• WHAT THE TASK REQUIRES:
Scan the material below and copy every line holding the word "https".

• SOURCE MATERIAL:
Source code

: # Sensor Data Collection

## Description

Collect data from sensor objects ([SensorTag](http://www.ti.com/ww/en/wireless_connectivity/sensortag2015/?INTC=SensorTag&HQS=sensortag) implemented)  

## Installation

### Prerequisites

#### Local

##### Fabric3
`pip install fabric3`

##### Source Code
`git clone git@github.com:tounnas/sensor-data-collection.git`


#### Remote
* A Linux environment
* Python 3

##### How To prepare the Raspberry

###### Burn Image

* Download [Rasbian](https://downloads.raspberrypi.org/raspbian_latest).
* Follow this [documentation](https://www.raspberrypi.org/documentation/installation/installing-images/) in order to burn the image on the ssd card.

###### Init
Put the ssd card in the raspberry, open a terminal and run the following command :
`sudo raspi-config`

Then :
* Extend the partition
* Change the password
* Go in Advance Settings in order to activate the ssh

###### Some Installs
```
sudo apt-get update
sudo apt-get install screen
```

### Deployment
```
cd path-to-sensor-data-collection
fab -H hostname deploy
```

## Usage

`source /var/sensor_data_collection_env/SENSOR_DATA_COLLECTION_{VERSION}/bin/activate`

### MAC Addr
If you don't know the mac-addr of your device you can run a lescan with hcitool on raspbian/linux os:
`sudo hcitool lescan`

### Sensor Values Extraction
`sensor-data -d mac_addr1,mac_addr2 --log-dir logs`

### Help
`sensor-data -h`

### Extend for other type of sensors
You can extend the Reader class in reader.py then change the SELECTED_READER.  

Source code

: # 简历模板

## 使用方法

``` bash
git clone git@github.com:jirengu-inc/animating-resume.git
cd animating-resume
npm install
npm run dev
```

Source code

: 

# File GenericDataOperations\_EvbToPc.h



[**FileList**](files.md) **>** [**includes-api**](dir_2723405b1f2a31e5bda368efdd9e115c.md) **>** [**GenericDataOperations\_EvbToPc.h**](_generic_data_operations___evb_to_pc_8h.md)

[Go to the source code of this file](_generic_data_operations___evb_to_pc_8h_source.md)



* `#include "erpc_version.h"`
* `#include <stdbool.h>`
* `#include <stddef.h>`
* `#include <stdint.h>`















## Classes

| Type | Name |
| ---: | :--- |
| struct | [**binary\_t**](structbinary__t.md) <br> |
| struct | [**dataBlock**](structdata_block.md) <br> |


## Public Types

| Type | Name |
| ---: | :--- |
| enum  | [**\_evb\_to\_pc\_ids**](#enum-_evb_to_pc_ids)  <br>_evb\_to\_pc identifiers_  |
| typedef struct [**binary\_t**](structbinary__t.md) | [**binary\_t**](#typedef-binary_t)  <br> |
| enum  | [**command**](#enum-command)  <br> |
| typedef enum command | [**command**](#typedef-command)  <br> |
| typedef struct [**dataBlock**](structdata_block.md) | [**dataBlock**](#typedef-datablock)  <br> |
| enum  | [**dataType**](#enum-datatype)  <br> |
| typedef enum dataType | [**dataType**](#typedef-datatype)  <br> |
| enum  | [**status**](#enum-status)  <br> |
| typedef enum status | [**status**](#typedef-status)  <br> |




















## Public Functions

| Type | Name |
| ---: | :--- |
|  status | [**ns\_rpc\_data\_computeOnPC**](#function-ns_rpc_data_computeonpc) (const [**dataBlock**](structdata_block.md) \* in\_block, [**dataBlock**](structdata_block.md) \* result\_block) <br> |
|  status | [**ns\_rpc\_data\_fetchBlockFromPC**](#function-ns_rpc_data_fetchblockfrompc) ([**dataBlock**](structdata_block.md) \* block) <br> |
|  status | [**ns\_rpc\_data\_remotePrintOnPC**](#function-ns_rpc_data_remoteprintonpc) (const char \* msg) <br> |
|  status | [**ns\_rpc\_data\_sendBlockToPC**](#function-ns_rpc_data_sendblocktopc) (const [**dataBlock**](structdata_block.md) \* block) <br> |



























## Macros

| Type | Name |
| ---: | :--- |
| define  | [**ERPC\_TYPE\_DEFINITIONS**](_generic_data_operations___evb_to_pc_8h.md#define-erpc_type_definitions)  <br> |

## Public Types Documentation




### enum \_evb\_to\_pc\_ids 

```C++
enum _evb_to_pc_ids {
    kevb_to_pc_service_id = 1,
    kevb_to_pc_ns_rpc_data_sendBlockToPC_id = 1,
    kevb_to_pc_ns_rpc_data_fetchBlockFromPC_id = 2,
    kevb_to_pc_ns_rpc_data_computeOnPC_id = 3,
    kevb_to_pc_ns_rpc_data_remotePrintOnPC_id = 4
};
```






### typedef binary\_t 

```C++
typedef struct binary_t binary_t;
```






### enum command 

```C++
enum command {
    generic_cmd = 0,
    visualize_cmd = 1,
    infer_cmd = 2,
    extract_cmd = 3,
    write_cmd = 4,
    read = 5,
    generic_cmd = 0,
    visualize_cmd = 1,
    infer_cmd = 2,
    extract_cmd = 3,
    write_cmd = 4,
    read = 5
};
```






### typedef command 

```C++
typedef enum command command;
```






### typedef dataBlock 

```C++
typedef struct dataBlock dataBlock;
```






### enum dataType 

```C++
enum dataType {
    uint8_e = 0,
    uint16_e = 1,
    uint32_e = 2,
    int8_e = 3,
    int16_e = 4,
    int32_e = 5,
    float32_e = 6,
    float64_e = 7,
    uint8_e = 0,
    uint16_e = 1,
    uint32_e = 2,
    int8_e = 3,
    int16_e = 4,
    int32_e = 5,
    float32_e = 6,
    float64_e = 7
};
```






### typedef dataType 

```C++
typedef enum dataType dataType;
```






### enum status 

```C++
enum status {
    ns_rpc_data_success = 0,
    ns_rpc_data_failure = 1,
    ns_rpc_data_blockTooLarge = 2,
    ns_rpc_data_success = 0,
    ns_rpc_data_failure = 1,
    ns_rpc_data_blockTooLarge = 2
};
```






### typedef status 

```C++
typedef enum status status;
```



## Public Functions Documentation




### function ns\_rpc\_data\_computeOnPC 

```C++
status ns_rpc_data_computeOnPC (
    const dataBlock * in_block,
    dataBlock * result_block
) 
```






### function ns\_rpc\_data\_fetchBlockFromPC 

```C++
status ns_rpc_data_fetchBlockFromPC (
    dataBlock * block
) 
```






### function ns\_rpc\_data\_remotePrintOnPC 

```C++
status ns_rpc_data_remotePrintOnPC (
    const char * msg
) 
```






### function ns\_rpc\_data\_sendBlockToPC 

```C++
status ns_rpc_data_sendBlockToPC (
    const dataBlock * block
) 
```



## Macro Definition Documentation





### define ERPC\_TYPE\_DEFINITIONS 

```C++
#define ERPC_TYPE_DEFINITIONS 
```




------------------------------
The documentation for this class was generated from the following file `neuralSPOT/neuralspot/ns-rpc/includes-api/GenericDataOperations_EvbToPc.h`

• ANSWER BOX:
* Download [Rasbian](https://downloads.raspberrypi.org/raspbian_latest).
* Follow this [documentation](https://www.raspberrypi.org/documentation/installation/installing-images/) in order to burn the image on the ssd card.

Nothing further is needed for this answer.